▶ ASSIGNED TASK: Your job is to set down the stretch of entries that opens with the line containing "Sistema de Labeling" and closes with the line containing "[https://github.com/git/git/](https://github.com/git/git/)". Keep both end lines, copy each exactly, and add nothing.

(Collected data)
····················

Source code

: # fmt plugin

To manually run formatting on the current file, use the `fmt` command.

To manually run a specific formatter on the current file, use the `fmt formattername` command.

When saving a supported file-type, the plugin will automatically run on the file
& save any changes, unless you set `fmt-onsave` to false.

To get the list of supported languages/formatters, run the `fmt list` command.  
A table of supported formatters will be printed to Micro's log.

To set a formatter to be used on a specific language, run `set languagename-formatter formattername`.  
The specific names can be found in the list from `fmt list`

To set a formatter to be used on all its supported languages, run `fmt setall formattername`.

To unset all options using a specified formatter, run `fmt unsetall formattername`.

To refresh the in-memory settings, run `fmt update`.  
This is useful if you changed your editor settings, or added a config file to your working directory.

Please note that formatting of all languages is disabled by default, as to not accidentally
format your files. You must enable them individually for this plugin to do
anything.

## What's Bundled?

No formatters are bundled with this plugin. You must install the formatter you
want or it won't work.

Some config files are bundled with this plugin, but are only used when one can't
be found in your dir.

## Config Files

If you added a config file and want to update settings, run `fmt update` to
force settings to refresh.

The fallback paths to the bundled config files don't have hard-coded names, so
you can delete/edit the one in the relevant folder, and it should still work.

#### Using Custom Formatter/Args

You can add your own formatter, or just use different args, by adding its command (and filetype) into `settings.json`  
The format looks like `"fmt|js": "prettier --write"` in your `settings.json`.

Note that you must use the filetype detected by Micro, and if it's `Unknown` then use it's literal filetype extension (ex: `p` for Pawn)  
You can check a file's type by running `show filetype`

····················

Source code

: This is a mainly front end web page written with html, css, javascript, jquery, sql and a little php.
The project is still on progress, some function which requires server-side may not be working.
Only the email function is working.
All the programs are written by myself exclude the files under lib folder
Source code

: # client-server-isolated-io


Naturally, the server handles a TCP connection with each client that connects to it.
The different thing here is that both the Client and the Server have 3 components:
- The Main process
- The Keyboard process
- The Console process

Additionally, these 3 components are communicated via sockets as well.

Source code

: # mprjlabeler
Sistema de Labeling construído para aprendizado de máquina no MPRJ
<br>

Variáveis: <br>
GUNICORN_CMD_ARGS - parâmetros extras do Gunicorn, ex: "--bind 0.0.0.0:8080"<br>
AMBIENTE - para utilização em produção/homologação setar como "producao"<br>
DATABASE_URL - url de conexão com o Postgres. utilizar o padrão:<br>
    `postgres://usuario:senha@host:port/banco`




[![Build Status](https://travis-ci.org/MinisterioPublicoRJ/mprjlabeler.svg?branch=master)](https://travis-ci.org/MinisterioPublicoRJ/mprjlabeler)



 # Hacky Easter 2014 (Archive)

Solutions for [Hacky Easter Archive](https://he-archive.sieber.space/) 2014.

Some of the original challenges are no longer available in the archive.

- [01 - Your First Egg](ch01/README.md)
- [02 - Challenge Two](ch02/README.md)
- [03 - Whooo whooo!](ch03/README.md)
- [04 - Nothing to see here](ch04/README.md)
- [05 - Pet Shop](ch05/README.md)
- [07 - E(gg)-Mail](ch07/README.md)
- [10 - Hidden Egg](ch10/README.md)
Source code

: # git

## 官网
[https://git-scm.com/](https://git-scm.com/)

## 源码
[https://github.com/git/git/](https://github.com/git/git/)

····················

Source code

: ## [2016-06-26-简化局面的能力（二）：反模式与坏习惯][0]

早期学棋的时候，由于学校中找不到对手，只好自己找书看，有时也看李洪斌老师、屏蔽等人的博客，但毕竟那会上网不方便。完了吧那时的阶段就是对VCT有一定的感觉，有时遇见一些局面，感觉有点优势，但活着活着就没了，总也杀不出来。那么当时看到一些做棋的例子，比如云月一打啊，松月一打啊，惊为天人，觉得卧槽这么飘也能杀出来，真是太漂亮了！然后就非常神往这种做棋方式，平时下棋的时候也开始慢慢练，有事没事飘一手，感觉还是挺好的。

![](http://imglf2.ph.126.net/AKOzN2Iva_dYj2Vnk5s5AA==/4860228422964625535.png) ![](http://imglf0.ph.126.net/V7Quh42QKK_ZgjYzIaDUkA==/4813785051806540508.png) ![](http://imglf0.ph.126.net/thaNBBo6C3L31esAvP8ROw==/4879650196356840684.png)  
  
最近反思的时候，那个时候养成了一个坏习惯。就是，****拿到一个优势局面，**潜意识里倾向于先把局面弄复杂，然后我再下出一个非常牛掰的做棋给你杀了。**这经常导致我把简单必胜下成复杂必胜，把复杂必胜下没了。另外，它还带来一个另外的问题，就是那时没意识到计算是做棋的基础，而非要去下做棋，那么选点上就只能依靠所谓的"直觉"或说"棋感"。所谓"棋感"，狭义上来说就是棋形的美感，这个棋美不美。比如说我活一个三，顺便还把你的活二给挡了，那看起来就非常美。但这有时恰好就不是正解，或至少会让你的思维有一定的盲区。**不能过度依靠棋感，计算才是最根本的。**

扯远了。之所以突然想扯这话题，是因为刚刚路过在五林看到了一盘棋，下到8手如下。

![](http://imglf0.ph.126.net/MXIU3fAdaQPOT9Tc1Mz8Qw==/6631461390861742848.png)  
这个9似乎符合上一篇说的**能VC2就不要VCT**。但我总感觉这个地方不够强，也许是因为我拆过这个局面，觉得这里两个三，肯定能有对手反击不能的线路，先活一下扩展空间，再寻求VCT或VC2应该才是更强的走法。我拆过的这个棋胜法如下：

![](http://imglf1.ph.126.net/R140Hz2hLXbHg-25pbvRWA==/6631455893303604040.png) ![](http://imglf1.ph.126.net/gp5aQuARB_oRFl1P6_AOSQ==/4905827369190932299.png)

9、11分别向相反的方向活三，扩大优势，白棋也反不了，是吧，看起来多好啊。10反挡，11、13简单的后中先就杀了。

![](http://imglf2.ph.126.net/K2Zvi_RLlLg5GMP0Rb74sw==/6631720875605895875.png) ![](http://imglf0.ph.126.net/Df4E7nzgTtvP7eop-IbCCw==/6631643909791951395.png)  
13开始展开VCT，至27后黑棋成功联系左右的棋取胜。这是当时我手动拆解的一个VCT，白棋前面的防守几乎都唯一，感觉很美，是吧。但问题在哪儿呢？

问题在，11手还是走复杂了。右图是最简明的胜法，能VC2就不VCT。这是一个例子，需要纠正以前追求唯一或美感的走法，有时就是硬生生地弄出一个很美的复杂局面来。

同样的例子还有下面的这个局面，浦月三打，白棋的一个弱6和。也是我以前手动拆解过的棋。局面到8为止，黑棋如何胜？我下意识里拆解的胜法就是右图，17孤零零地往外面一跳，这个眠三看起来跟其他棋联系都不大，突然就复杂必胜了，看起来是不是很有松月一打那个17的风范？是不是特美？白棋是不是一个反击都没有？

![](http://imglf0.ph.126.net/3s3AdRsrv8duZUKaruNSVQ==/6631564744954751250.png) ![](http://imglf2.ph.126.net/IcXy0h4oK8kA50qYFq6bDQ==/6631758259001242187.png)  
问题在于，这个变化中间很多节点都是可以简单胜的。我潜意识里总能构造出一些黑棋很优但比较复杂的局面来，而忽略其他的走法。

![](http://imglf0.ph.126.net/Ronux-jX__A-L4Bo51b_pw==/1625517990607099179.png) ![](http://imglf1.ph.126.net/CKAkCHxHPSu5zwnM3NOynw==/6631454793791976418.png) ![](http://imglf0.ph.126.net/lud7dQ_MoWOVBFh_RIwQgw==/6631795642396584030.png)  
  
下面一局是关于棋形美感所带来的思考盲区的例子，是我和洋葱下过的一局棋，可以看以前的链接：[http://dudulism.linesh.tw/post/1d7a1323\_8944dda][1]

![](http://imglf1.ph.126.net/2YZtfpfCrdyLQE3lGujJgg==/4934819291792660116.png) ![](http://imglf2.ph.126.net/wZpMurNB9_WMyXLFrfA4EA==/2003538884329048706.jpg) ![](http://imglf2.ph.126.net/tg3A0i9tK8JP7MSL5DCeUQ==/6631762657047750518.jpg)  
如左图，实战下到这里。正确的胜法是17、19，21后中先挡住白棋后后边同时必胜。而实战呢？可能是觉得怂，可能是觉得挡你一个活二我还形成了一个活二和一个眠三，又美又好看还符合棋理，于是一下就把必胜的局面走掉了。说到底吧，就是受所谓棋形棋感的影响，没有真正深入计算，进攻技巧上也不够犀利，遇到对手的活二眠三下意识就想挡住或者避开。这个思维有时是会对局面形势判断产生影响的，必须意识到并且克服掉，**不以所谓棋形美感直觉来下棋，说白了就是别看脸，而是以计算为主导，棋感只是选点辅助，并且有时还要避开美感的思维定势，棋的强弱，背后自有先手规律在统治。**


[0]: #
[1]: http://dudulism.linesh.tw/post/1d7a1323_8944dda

····················

▶ TASK SOLUTION:
Sistema de Labeling construído para aprendizado de máquina no MPRJ
<br>

Variáveis: <br>
GUNICORN_CMD_ARGS - parâmetros extras do Gunicorn, ex: "--bind 0.0.0.0:8080"<br>
AMBIENTE - para utilização em produção/homologação setar como "producao"<br>
DATABASE_URL - url de conexão com o Postgres. utilizar o padrão:<br>
    `postgres://usuario:senha@host:port/banco`




[![Build Status](https://travis-ci.org/MinisterioPublicoRJ/mprjlabeler.svg?branch=master)](https://travis-ci.org/MinisterioPublicoRJ/mprjlabeler)



 # Hacky Easter 2014 (Archive)

Solutions for [Hacky Easter Archive](https://he-archive.sieber.space/) 2014.

Some of the original challenges are no longer available in the archive.

- [01 - Your First Egg](ch01/README.md)
- [02 - Challenge Two](ch02/README.md)
- [03 - Whooo whooo!](ch03/README.md)
- [04 - Nothing to see here](ch04/README.md)
- [05 - Pet Shop](ch05/README.md)
- [07 - E(gg)-Mail](ch07/README.md)
- [10 - Hidden Egg](ch10/README.md)
Source code

: # git

## 官网
[https://git-scm.com/](https://git-scm.com/)

## 源码
[https://github.com/git/git/](https://github.com/git/git/)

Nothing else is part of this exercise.